From Christina Engelbart, Daughter #3, Executive Director, The Doug Engelbart Institute
Dear Dad, teacher, mentor, ring leader, long time business partner, and granddad to my kids:
Thank you for everything. You encouraged me to wonder and explore. You shared your love of nature and the outdoors, and your passions for folk dancing, raising earthworms and ducks, physical fitness. You taught me to take the stairs instead of the elevator if it’s just a few flights, park the car a bit further away because the exercise never hurt. You taught me to ride a bike, and later taught us some of your trick riding stunts. You played fun outdoor games with us kids, and told us imaginative bedtime stories that carried us to dreamland in miniature spaceships on wild adventures. Sometimes you fell asleep before we did, usually one of us would wake you up to find out how the story ended. For birthday parties you would sometimes create treasure hunts with the greatest clues, we all had so much fun.

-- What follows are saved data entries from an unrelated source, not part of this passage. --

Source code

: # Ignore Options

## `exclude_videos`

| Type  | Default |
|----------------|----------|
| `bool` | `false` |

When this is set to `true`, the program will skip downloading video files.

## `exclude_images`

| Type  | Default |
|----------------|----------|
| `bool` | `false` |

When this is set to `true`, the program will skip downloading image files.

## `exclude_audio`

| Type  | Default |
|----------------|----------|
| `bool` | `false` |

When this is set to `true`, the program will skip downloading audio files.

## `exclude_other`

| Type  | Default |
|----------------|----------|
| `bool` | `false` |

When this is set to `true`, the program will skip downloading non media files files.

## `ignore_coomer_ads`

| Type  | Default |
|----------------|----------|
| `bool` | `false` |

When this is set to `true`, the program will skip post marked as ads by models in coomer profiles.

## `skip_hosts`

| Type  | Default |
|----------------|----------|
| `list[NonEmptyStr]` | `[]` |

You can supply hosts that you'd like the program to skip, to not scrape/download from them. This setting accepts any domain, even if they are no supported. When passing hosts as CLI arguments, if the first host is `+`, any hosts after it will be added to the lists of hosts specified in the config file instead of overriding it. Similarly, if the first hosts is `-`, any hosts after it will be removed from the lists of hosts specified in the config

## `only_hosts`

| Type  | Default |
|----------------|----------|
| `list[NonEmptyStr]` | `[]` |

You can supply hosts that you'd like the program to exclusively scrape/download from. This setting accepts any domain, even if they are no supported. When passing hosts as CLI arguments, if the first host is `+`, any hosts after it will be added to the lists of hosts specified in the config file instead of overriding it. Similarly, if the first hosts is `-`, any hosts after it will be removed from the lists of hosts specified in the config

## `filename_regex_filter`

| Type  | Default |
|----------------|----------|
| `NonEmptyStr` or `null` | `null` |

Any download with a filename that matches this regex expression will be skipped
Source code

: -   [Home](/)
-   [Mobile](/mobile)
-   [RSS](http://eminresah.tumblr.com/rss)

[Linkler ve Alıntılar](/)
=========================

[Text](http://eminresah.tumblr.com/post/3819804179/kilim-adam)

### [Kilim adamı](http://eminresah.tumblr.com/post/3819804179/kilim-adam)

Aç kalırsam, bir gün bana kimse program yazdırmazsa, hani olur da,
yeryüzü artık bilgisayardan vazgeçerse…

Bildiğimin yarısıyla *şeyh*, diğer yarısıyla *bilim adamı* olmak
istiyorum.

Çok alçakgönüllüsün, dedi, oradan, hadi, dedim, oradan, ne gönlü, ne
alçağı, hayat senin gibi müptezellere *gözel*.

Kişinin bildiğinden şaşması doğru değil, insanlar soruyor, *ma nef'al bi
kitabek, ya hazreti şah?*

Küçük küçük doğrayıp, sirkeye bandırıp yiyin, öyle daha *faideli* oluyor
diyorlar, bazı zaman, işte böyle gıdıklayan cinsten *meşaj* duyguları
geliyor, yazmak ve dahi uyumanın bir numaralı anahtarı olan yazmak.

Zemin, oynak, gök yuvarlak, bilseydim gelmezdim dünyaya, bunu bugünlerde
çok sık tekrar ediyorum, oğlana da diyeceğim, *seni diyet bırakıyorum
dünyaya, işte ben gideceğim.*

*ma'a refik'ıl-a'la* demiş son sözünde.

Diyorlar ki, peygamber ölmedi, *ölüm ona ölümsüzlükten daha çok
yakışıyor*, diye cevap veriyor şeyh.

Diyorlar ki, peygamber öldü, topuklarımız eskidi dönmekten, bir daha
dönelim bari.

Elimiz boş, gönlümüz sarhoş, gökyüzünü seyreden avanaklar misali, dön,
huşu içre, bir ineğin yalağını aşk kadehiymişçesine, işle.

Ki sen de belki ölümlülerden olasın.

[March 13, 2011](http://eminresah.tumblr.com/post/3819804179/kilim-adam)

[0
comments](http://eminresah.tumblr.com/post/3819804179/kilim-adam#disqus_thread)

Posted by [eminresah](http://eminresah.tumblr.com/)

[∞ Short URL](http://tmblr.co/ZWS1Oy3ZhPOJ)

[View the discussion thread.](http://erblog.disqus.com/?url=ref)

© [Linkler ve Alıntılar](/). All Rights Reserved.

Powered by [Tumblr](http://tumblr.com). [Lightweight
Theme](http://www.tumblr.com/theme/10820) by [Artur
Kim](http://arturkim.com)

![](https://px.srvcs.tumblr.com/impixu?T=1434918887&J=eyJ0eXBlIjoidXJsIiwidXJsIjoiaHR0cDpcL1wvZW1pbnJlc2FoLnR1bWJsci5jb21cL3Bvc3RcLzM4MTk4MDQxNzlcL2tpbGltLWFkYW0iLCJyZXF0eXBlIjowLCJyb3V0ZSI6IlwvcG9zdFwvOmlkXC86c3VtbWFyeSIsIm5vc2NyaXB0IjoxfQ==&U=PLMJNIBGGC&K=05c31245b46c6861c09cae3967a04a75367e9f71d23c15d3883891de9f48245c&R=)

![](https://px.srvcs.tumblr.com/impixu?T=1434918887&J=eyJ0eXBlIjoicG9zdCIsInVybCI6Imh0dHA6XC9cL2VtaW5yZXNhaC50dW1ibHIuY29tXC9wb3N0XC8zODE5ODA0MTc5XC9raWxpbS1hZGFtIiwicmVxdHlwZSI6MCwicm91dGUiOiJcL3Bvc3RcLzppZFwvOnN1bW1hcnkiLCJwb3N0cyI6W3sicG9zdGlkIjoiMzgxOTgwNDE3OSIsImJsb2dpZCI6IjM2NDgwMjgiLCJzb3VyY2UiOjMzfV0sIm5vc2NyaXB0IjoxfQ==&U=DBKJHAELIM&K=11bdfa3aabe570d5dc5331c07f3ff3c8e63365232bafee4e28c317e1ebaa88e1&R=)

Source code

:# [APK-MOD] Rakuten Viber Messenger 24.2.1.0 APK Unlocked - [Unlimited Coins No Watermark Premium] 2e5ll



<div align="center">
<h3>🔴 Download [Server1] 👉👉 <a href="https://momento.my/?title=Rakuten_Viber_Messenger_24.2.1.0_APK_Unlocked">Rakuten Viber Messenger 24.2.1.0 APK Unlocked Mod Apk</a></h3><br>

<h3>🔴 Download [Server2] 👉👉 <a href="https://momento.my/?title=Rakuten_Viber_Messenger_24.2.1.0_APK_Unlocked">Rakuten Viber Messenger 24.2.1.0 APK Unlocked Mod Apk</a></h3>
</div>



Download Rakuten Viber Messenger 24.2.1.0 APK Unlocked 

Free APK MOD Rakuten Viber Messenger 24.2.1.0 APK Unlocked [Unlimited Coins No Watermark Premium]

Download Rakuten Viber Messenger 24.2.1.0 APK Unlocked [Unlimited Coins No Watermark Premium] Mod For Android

You were the first in our world to bring home a Pluto Platter, and a skateboard. You took us bike riding, sailing, canoeing, camping, backpacking. I remember when your ducks got out and started following me to school. I remember coming home from a friend’s one Saturday and you were sitting on the family room floor with a bucket of filmy liquid and some wire frames you were bending into shape making — bubbles!? and proceeded to tell me about how the surface tension and shapes that formed could be so intriguing you wanted to study them. You wondered about alot of things, full of questions and quiet tenacity. You really cared about society and the world and what kind of shape it was all in. You were as good as your word, upstanding. I was proud of that in you. You insisted on family meetings, surfacing the issues, talking things through, collaborating, reaching consensus. You helped me with my math homework, taught me to re-wire a lamp, change a flat tire. You taught me to waltz and hambo. You sent me to college, walked me down the aisle, you were there to welcome my kids into the world and our growing Engelbart clan which delighted you so. You were a family man at heart, even as your research agenda took on a life of its own, demanded your undivided attention, you still enjoyed any excuse for a family get together.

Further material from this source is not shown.